Describing himself as a philosophical anarchist, Nock called for a radical vision of society free from the influence of the political state. He described the state as that which "claims and exercises the monopoly of crime". He opposed centralization, regulation, the income tax, and mandatory education, along with what he saw as the degradation of society. He denounced in equal terms all forms of totalitarianism, including "Bolshevism... Fascism, Hitlerism, Marxism, [and] Communism" but also harshly criticized democracy. Instead, Nock argued, "The practical reason for freedom is that freedom seems to be the only condition under which any kind of substantial moral fiber can be developed. Everything else has been tried, world without end. Going dead against reason and experience, we have tried law, compulsion and authoritarianism of various kinds, and the result is nothing to be proud of."

During the 1930s, Nock was one of the most consistent critics of Franklin Roosevelt's New Deal programs. In Our Enemy, the State, Nock argued that the New Deal was merely a pretext for the federal government to increase its control over society. He was dismayed that the president had gathered unprecedented power in his own hands and called this development an out-and-out coup d'état. Nock criticized those who believed that the new regimentation of the economy was temporary, arguing that it would prove a permanent shift.  He believed that the inflationary monetary policy of the Republican administrations of the 1920s was responsible for the onset of the Great Depression and that the New Deal was responsible for perpetuating it.

Nock was also a passionate opponent of war, and what he considered the US government's aggressive foreign policy. He believed that war could bring out only the worst in society and argued that it led inevitably to collectivization and militarization and "fortified a universal faith in violence; it set in motion endless adventures in imperialism, endless nationalist ambitions," while, at the same time, costing countless human lives. During the First World War, Nock wrote for The Nation, which was censored by the Wilson administration for opposing the war.

Despite his distaste for communism, Nock harshly criticized the Allied intervention in the Russian Civil War following the parliamentary revolution and Bolshevik coup in that country. Before the Second World War, Nock wrote a series of articles deploring what he saw as Roosevelt's gamesmanship and interventionism leading inevitably to US involvement. Nock was one of the few who maintained a principled opposition to the war throughout its course.

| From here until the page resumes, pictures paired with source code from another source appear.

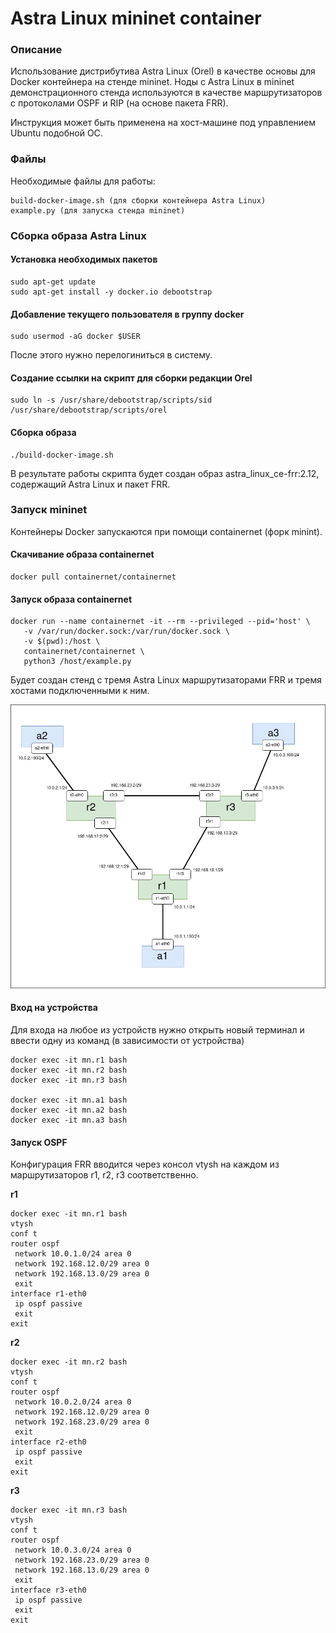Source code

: # Astra Linux mininet container

### Описание

Использование дистрибутива Astra Linux (Orel) в качестве основы для Docker контейнера на стенде mininet. Ноды с Astra Linux в mininet демонстрационного стенда используются в качестве маршрутизаторов с протоколами OSPF и RIP (на основе пакета FRR).

Инструкция может быть применена на хост-машине под управлением Ubuntu подобной ОС.

### Файлы

Необходимые файлы для работы:

```
build-docker-image.sh (для сборки контейнера Astra Linux)
example.py (для запуска стенда mininet)
```

### Сборка образа Astra Linux

#### Установка необходимых пакетов

```
sudo apt-get update
sudo apt-get install -y docker.io debootstrap
```

#### Добавление текущего пользователя в группу docker

```
sudo usermod -aG docker $USER
```

После этого нужно перелогиниться в систему.

#### Создание ссылки на скрипт для сборки редакции Orel

```
sudo ln -s /usr/share/debootstrap/scripts/sid /usr/share/debootstrap/scripts/orel
```

#### Сборка образа

```
./build-docker-image.sh
```

В результате работы скрипта будет создан образ astra_linux_ce-frr:2.12, содержащий Astra Linux и пакет FRR.

### Запуск mininet

Контейнеры Docker запускаются при помощи containernet (форк minint).

#### Скачивание образа containernet

```
docker pull containernet/containernet
```

#### Запуск образа containernet

```
docker run --name containernet -it --rm --privileged --pid='host' \
   -v /var/run/docker.sock:/var/run/docker.sock \
   -v $(pwd):/host \
   containernet/containernet \
   python3 /host/example.py
```

Будет создан стенд с тремя Astra Linux маршрутизаторами FRR и тремя хостами подключенными к ним.

![](lab.png)

#### Вход на устройства

Для входа на любое из устройств нужно открыть новый терминал и ввести одну из команд (в зависимости от устройства)

```
docker exec -it mn.r1 bash
docker exec -it mn.r2 bash
docker exec -it mn.r3 bash

docker exec -it mn.a1 bash
docker exec -it mn.a2 bash
docker exec -it mn.a3 bash
```

#### Запуск OSPF

Конфигурация FRR вводится через консол vtysh на каждом из маршрутизаторов r1, r2, r3 соответственно.

**r1**

```
docker exec -it mn.r1 bash
vtysh
conf t
router ospf
 network 10.0.1.0/24 area 0
 network 192.168.12.0/29 area 0
 network 192.168.13.0/29 area 0
 exit
interface r1-eth0
 ip ospf passive
 exit
exit
```

**r2**

```
docker exec -it mn.r2 bash
vtysh
conf t
router ospf
 network 10.0.2.0/24 area 0
 network 192.168.12.0/29 area 0
 network 192.168.23.0/29 area 0
 exit
interface r2-eth0
 ip ospf passive
 exit
exit
```

**r3**

```
docker exec -it mn.r3 bash
vtysh
conf t
router ospf
 network 10.0.3.0/24 area 0
 network 192.168.23.0/29 area 0
 network 192.168.13.0/29 area 0
 exit
interface r3-eth0
 ip ospf passive
 exit
exit
```



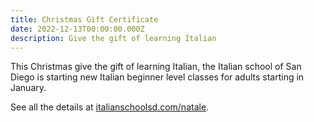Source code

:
 ```yaml
---
title: Christmas Gift Certificate
date: 2022-12-13T00:00:00.000Z
description: Give the gift of learning Italian
---
```


This Christmas give the gift of learning Italian,
the Italian school of San Diego is starting new Italian beginner level
classes for adults starting in January.

See all the details at [italianschoolsd.com/natale](https://www.italianschoolsd.com/natale).
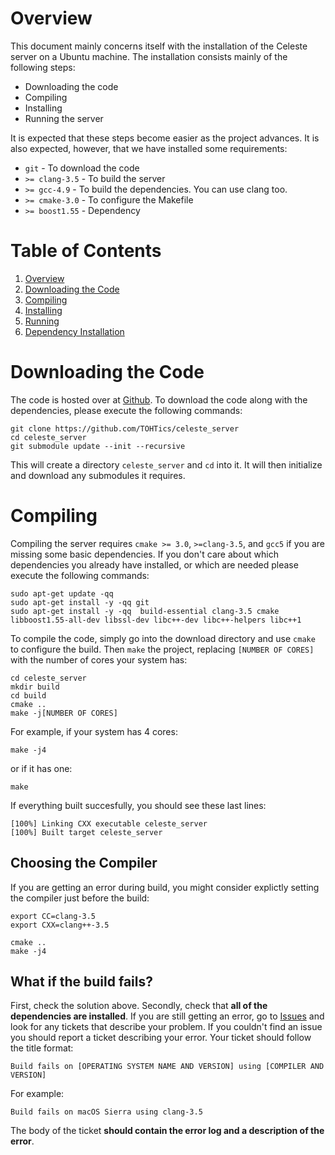 # Overview

This document mainly concerns itself with the installation of the Celeste server on a Ubuntu machine. The installation consists mainly of the following steps:

- Downloading the code
- Compiling
- Installing
- Running the server

It is expected that these steps become easier as the project advances. It is also expected, however, that we have installed some requirements:

- `git` - To download the code
- `>= clang-3.5` - To build the server
- `>= gcc-4.9` - To build the dependencies. You can use clang too.
- `>= cmake-3.0` - To configure the Makefile
- `>= boost1.55` - Dependency


# Table of Contents


1. [Overview](#overview)
2. [Downloading the Code](#downloading-the-code)
3. [Compiling](#compiling)
4. [Installing](#installing)
5. [Running](#running)
6. [Dependency Installation](#dependency-installation)


# Downloading the Code

The code is hosted over at [Github](https://github.com/TOHTics/celeste_server). To download the code along with the dependencies, please execute the following commands:

```
git clone https://github.com/TOHTics/celeste_server
cd celeste_server
git submodule update --init --recursive
```

This will create a directory `celeste_server` and `cd` into it. It will then initialize and download any submodules it requires.

# Compiling

Compiling the server requires `cmake >= 3.0`, `>=clang-3.5`, and `gcc5` if you are missing some basic dependencies. If you don't care about which dependencies you already have installed, or which are needed please execute the following commands:

```
sudo apt-get update -qq
sudo apt-get install -y -qq git
sudo apt-get install -y -qq  build-essential clang-3.5 cmake libboost1.55-all-dev libssl-dev libc++-dev libc++-helpers libc++1 
```

To compile the code, simply go into the download directory and use `cmake` to configure the build. Then `make` the project, replacing `[NUMBER OF CORES]` with the number of cores your system has:

```
cd celeste_server
mkdir build
cd build
cmake ..
make -j[NUMBER OF CORES]
```

For example, if your system has 4 cores:

```
make -j4
```

or if it has one:

```
make
```

If everything built succesfully, you should see these last lines:

```
[100%] Linking CXX executable celeste_server
[100%] Built target celeste_server
```

## Choosing the Compiler
If you are getting an error during build, you might consider explictly setting  the compiler just before the build:

```
export CC=clang-3.5
export CXX=clang++-3.5

cmake ..
make -j4
```

## What if the build fails?

First, check the solution above. Secondly, check that **all of the dependencies are installed**. If you are still getting an error, go to [Issues](https://github.com/TOHTics/celeste_server/issues) and look for any tickets that describe your problem. If you couldn't find an issue you should report a ticket describing your error. Your ticket should follow the title format:

```
Build fails on [OPERATING SYSTEM NAME AND VERSION] using [COMPILER AND VERSION] 
```

For example:

```
Build fails on macOS Sierra using clang-3.5
```

The body of the ticket **should contain the error log and a description of the error**.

Despite becoming considerably more obscure in death than he had been in life, Nock was an important influence on the next generation of laissez-faire capitalist American thinkers, including libertarians such as Murray Rothbard, Frank Chodorov, and Leonard Read, and conservatives such as William F. Buckley Jr. Nock's conservative view of society would help inspire the paleoconservative movement in response to the development of neoconservatism during the Cold War. In insisting on the state itself as the root problem, Nock's thought was one of the main precursors to anarcho-capitalism.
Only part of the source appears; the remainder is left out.